In the analysis below we are comparing the predictions of each model against Hypermind, against each other, and against the average prediction of the 7 models. Importantly, we are not just comparing predictions made on election day, but throughout the weeks or months – depending on the question – during which the market and all models were simultaneously spewing predictions.*

Accuracy is measured using brier scores, which actually compute the error between the predictions and the true outcomes. The smaller the brier score, the better the prediction: a perfect prediction has a brier score of 0, while a chance prediction – think 50/50 – has a brier score of 0.5, and a totally wrong prediction scores 2.

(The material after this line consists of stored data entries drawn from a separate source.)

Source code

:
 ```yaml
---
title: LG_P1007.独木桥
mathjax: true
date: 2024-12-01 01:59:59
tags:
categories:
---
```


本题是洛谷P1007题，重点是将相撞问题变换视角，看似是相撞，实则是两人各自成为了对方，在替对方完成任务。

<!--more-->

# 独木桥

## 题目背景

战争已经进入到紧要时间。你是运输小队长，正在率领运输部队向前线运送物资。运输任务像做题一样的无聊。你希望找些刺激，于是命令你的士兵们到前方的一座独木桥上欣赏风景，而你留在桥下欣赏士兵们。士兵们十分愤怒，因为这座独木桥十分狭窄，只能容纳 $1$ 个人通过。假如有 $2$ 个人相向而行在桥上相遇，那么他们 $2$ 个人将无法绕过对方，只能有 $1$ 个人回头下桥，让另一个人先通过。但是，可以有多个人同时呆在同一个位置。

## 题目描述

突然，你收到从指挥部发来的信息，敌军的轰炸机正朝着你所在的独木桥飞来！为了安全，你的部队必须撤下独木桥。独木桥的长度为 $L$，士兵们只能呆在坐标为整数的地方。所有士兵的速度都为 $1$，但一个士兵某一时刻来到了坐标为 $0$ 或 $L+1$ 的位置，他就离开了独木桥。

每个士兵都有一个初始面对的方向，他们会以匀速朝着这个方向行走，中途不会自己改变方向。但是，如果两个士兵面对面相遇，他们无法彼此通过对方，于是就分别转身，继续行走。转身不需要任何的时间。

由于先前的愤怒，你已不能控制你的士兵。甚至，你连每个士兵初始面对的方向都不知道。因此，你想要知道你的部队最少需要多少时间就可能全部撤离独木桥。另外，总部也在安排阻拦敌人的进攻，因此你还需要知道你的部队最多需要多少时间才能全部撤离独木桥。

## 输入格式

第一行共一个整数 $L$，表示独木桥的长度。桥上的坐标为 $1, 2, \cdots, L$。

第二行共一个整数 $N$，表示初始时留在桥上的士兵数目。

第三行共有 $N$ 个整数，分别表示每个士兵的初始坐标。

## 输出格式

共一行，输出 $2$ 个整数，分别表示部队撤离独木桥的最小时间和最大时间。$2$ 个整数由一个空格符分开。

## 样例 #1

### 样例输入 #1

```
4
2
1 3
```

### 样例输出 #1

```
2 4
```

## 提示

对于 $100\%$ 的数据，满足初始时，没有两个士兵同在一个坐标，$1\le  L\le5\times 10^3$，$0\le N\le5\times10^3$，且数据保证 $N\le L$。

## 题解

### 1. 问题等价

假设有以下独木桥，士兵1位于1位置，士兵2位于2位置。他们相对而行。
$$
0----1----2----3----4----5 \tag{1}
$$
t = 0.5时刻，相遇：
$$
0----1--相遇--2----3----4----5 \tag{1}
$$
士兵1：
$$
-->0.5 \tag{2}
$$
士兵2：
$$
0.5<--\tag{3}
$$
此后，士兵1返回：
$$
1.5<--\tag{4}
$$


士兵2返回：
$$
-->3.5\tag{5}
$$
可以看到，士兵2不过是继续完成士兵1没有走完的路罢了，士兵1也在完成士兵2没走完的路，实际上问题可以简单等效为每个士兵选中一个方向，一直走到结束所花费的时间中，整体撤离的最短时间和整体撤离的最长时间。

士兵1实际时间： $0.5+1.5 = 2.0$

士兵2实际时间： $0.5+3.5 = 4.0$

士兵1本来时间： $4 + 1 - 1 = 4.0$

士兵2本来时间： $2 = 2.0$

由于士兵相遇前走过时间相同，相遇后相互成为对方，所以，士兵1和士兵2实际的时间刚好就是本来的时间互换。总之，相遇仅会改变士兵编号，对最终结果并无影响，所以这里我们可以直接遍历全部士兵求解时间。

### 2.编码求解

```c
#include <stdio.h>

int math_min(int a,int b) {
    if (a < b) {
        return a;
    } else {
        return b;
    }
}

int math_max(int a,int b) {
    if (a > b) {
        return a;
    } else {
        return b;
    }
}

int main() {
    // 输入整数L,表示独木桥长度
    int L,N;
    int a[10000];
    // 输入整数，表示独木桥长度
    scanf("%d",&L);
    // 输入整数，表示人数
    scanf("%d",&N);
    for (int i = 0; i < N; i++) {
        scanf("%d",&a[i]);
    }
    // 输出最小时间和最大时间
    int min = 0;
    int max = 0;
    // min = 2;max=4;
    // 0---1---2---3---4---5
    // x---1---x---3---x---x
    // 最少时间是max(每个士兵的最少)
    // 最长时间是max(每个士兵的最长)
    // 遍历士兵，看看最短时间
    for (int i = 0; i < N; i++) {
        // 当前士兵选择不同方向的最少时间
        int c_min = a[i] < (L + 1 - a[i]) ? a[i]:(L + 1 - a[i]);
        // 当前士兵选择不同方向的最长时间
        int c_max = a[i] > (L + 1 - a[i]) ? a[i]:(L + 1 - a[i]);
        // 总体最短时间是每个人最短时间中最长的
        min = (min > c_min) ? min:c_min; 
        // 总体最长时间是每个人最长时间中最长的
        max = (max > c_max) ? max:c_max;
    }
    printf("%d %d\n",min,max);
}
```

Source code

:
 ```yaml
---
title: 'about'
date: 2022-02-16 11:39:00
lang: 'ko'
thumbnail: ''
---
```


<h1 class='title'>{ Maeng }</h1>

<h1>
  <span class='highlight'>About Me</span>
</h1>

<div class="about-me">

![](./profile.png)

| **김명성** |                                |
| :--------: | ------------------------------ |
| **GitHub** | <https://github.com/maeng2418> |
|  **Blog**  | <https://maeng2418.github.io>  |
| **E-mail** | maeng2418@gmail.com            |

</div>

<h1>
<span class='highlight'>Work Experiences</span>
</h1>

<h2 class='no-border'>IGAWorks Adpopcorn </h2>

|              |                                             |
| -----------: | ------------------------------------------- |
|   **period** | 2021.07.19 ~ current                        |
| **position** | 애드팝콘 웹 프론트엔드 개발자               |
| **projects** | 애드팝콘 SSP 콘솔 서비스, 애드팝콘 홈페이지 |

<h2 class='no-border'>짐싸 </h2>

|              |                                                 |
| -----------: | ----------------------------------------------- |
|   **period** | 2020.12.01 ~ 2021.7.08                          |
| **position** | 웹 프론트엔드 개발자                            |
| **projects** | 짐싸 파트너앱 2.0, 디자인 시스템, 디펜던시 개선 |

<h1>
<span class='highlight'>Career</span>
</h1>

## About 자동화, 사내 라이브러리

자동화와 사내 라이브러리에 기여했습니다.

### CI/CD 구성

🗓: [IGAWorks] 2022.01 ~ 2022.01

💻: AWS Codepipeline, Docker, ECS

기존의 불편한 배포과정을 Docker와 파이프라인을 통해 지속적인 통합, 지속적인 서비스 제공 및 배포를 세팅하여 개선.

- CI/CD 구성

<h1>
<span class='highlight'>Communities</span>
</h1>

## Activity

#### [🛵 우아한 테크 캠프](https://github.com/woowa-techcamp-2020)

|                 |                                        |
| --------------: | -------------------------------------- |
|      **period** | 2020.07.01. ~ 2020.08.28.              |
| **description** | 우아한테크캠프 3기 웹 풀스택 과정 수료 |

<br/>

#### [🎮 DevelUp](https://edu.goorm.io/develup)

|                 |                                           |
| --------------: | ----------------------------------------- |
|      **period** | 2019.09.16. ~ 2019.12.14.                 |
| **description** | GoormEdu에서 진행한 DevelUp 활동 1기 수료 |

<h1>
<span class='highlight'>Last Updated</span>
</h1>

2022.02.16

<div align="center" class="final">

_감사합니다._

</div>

To get a sense of how the methods compared overall, we computed for each question the brier score of each method every day throughout the comparison period. Then we averaged those daily brier scores into a mean daily brier score for each method and each question. Then we averaged those across the 6 questions to get an overall mean daily brier score for each method.**

The chart below plots the results. By this measure, all models except Princeton’s did slightly better than chance, but Hypermind out-predicted all of them, including the average prediction of all the models (“Models Mean”).

midterms2014Overall

We then took a closer look at these elections’ most important question: would Republicans win control of the Senate? In this case, Hypermind again out-performed all the models, as can be seen in the chart below. Except for the Washington Post’s, all the models remained, throughout the comparison period, much less confident than Hypermind in the Republican’s ultimate control of the Senate.

 midterms2014Senate

The Washington Post model, although more unstable that any other – notice the large dip around 50% from late august to mid-september – did particularly well at the end of the campaign, so Hypermind’s advantage isn’t as visually obvious as it is against the other models. However, if we compute the average daily brier scores over the entire period during which the Washington Post and Hypermind operated in parallel – from early july to election day – we find a 36% accuracy advantage for Hypermind (.096) over the Washington Post (.150).

There is an important lesson to be learned here: even in this age of big data and super computers, human collective intelligence is still our best means of predicting the future. Isn’t that reassuring?

Notes
(*) The periods of comparison for each question were as follows: Senate Control [sept. 3 to nov. 4]; IA, KS, CO, NC [oct. 9 to nov. 4]; GA [oct. 20 to nov. 4].
(**) Computing mean daily brier scores over entire forecasting periods, like we do here, is also how the geopolitical predictions of the IARPA-sponsored Good Judgment Project are being scored by the U.S. Government.
Data Sources
Hypermind’s daily closing prices for each contract are available for download in Excel format.
Models’ data were recorded by the New York Times here and here. Available for download courtesy of the Upshot’s Josh Katz.